This move will no doubt upset the soft drinks industry and at some point include the return of Fat Sam’s ‘bootlegging’ business, the ‘belch ‘n’ speakeasy’ and Eliot Ness’ ‘Unsweetables’.
This train (of thought) would be hilarious if it wasn’t only a question of time before Cameron’s ‘Nanny Squad’ adopts the idea, demands ‘Sprite’ and ‘Fanta’ have plain white labels and hides all of the bottles of the supermarket Coke and Pepsi away in locked cupboards so the ‘lardy bums’ can’t get to them.
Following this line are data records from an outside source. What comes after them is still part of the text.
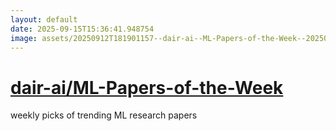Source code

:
 ```yaml
---
layout: default
date: 2025-09-15T15:36:41.948754
image: assets/20250912T181901157--dair-ai--ML-Papers-of-the-Week--20250915T044022091--cropped.png
---
```


# [dair-ai/ML-Papers-of-the-Week](https://github.com/dair-ai/ML-Papers-of-the-Week)

weekly picks of trending ML research papers
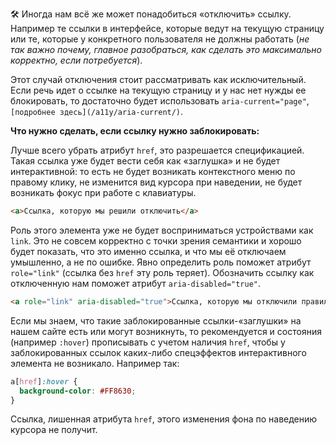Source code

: 🛠 Иногда нам всё же может понадобиться «отключить» ссылку. Например те ссылки в интерфейсе, которые ведут на текущую страницу или те, которые у конкретного пользователя не должны работать (_не так важно почему, главное разобраться, как сделать это максимально корректно, если потребуется_).

Этот случай отключения стоит рассматривать как исключительный. Если речь идет о ссылке на текущую страницу и у нас нет нужды ее блокировать, то достаточно будет использовать `aria-current="page"`, `[подробнее здесь](/a11y/aria-current/)`.

**Что нужно сделать, если ссылку нужно заблокировать:**

Лучше всего убрать атрибут `href`, это разрешается спецификацией. Такая ссылка уже будет вести себя как «заглушка» и не будет интерактивной: то есть не будет возникать контекстного меню по правому клику, не изменится вид курсора при наведении, не будет возникать фокус при работе с клавиатуры.

```html
<a>Ссылка, которую мы решили отключить</a>
```

Роль этого элемента уже не будет восприниматься устройствами как `link`. Это не совсем корректно с точки зрения семантики и хорошо будет показать, что это именно ссылка, и что мы её отключаем умышленно, а не по ошибке. Явно определить роль поможет атрибут `role="link"` (ссылка без `href` эту роль теряет). Обозначить ссылку как отключенную нам поможет атрибут `aria-disabled="true"`.

```html
<a role="link" aria-disabled="true">Ссылка, которую мы отключили правильно</a>
```

Если мы знаем, что такие заблокированные ссылки-«заглушки» на нашем сайте есть или могут возникнуть, то рекомендуется и состояния (например `:hover`) прописывать с учетом наличия `href`, чтобы у заблокированных ссылок каких-либо спецэффектов интерактивного элемента не возникало. Например так:

```css
a[href]:hover {
  background-color: #FF8630;
}
```

Ссылка, лишенная атрибута `href`, этого изменения фона по наведению курсора не получит.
‘Government Health Warning: Drinking this bottle of ‘highly-sugared belch water’ may eventually give the people walking behind you the feeling that they are in a small rowing boat trying to slowly navigate themselves around the keel of the ‘QM2′. May also cause drowsiness in Ken Clarke of Megabuckshire’.
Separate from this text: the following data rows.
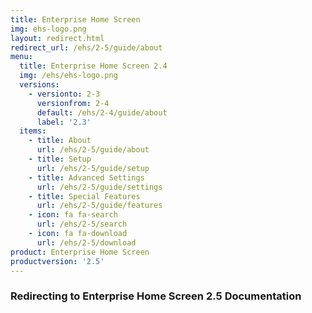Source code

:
 ```yaml
---
title: Enterprise Home Screen
img: ehs-logo.png
layout: redirect.html
redirect_url: /ehs/2-5/guide/about
menu:
  title: Enterprise Home Screen 2.4
  img: /ehs/ehs-logo.png
  versions:
    - versionto: 2-3
      versionfrom: 2-4
      default: /ehs/2-4/guide/about
      label: '2.3'
  items:
    - title: About
      url: /ehs/2-5/guide/about
    - title: Setup
      url: /ehs/2-5/guide/setup
    - title: Advanced Settings
      url: /ehs/2-5/guide/settings
    - title: Special Features
      url: /ehs/2-5/guide/features
    - icon: fa fa-search
      url: /ehs/2-5/search
    - icon: fa fa-download
      url: /ehs/2-5/download
product: Enterprise Home Screen
productversion: '2.5'
---
```


### Redirecting to Enterprise Home Screen 2.5 Documentation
All of which will no doubt result in yet another ‘u-turn’ as people up and down the country complain that they have nothing to wash their cornish pasty down with.
We have had so many u-turns this week that all of Osborne’s last budget speech has quickly turned into a high speed, ‘foot-on-the-brake, steering straight to the far left, handbrake up… ‘Handbrake turn’.
Remind me please. Who’s driving this country now? Is it ‘Bodie or Doyle?